### What the task requires
Only the text carries over: repeat the records exactly and drop the images.

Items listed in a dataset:
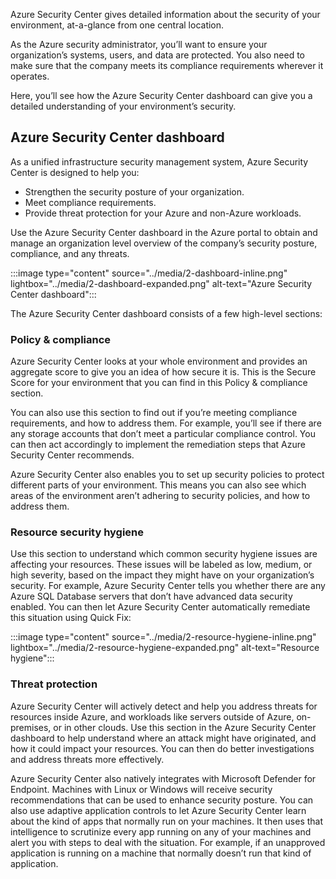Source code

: Azure Security Center gives detailed information about the security of your environment, at-a-glance from one central location.

As the Azure security administrator, you’ll want to ensure your organization’s systems, users, and data are protected. You also need to make sure that the company meets its compliance requirements wherever it operates.

Here, you’ll see how the Azure Security Center dashboard can give you a detailed understanding of your environment’s security.

## Azure Security Center dashboard

As a unified infrastructure security management system, Azure Security Center is designed to help you:

- Strengthen the security posture of your organization.
- Meet compliance requirements.
- Provide threat protection for your Azure and non-Azure workloads.

Use the Azure Security Center dashboard in the Azure portal to obtain and manage an organization level overview of the company’s security posture, compliance, and any threats.

:::image type="content" source="../media/2-dashboard-inline.png" lightbox="../media/2-dashboard-expanded.png" alt-text="Azure Security Center dashboard":::

The Azure Security Center dashboard consists of a few high-level sections:

### Policy & compliance

Azure Security Center looks at your whole environment and provides an aggregate score to give you an idea of how secure it is. This is the Secure Score for your environment that you can find in this Policy & compliance section.

You can also use this section to find out if you’re meeting compliance requirements, and how to address them. For example, you’ll see if there are any storage accounts that don’t meet a particular compliance control. You can then act accordingly to implement the remediation steps that Azure Security Center recommends.

Azure Security Center also enables you to set up security policies to protect different parts of your environment. This means you can also see which areas of the environment aren’t adhering to security policies, and how to address them.

### Resource security hygiene

Use this section to understand which common security hygiene issues are affecting your resources. These issues will be labeled as low, medium, or high severity, based on the impact they might have on your organization’s security. For example, Azure Security Center tells you whether there are any Azure SQL Database servers that don’t have advanced data security enabled. You can then let Azure Security Center automatically remediate this situation using Quick Fix:

:::image type="content" source="../media/2-resource-hygiene-inline.png" lightbox="../media/2-resource-hygiene-expanded.png" alt-text="Resource hygiene":::

### Threat protection

Azure Security Center will actively detect and help you address threats for resources inside Azure, and workloads like servers outside of Azure, on-premises, or in other clouds. Use this section in the Azure Security Center dashboard to help understand where an attack might have originated, and how it could impact your resources. You can then do better investigations and address threats more effectively.

Azure Security Center also natively integrates with Microsoft Defender for Endpoint. Machines with Linux or Windows will receive security recommendations that can be used to enhance security posture. You can also use adaptive application controls to let Azure Security Center learn about the kind of apps that normally run on your machines. It then uses that intelligence to scrutinize every app running on any of your machines and alert you with steps to deal with the situation. For example, if an unapproved application is running on a machine that normally doesn’t run that kind of application.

### Completed task
Source code

: Azure Security Center gives detailed information about the security of your environment, at-a-glance from one central location.

As the Azure security administrator, you’ll want to ensure your organization’s systems, users, and data are protected. You also need to make sure that the company meets its compliance requirements wherever it operates.

Here, you’ll see how the Azure Security Center dashboard can give you a detailed understanding of your environment’s security.

## Azure Security Center dashboard

As a unified infrastructure security management system, Azure Security Center is designed to help you:

- Strengthen the security posture of your organization.
- Meet compliance requirements.
- Provide threat protection for your Azure and non-Azure workloads.

Use the Azure Security Center dashboard in the Azure portal to obtain and manage an organization level overview of the company’s security posture, compliance, and any threats.

:::image type="content" source="../media/2-dashboard-inline.png" lightbox="../media/2-dashboard-expanded.png" alt-text="Azure Security Center dashboard":::

The Azure Security Center dashboard consists of a few high-level sections:

### Policy & compliance

Azure Security Center looks at your whole environment and provides an aggregate score to give you an idea of how secure it is. This is the Secure Score for your environment that you can find in this Policy & compliance section.

You can also use this section to find out if you’re meeting compliance requirements, and how to address them. For example, you’ll see if there are any storage accounts that don’t meet a particular compliance control. You can then act accordingly to implement the remediation steps that Azure Security Center recommends.

Azure Security Center also enables you to set up security policies to protect different parts of your environment. This means you can also see which areas of the environment aren’t adhering to security policies, and how to address them.

### Resource security hygiene

Use this section to understand which common security hygiene issues are affecting your resources. These issues will be labeled as low, medium, or high severity, based on the impact they might have on your organization’s security. For example, Azure Security Center tells you whether there are any Azure SQL Database servers that don’t have advanced data security enabled. You can then let Azure Security Center automatically remediate this situation using Quick Fix:

:::image type="content" source="../media/2-resource-hygiene-inline.png" lightbox="../media/2-resource-hygiene-expanded.png" alt-text="Resource hygiene":::

### Threat protection

Azure Security Center will actively detect and help you address threats for resources inside Azure, and workloads like servers outside of Azure, on-premises, or in other clouds. Use this section in the Azure Security Center dashboard to help understand where an attack might have originated, and how it could impact your resources. You can then do better investigations and address threats more effectively.

Azure Security Center also natively integrates with Microsoft Defender for Endpoint. Machines with Linux or Windows will receive security recommendations that can be used to enhance security posture. You can also use adaptive application controls to let Azure Security Center learn about the kind of apps that normally run on your machines. It then uses that intelligence to scrutinize every app running on any of your machines and alert you with steps to deal with the situation. For example, if an unapproved application is running on a machine that normally doesn’t run that kind of application.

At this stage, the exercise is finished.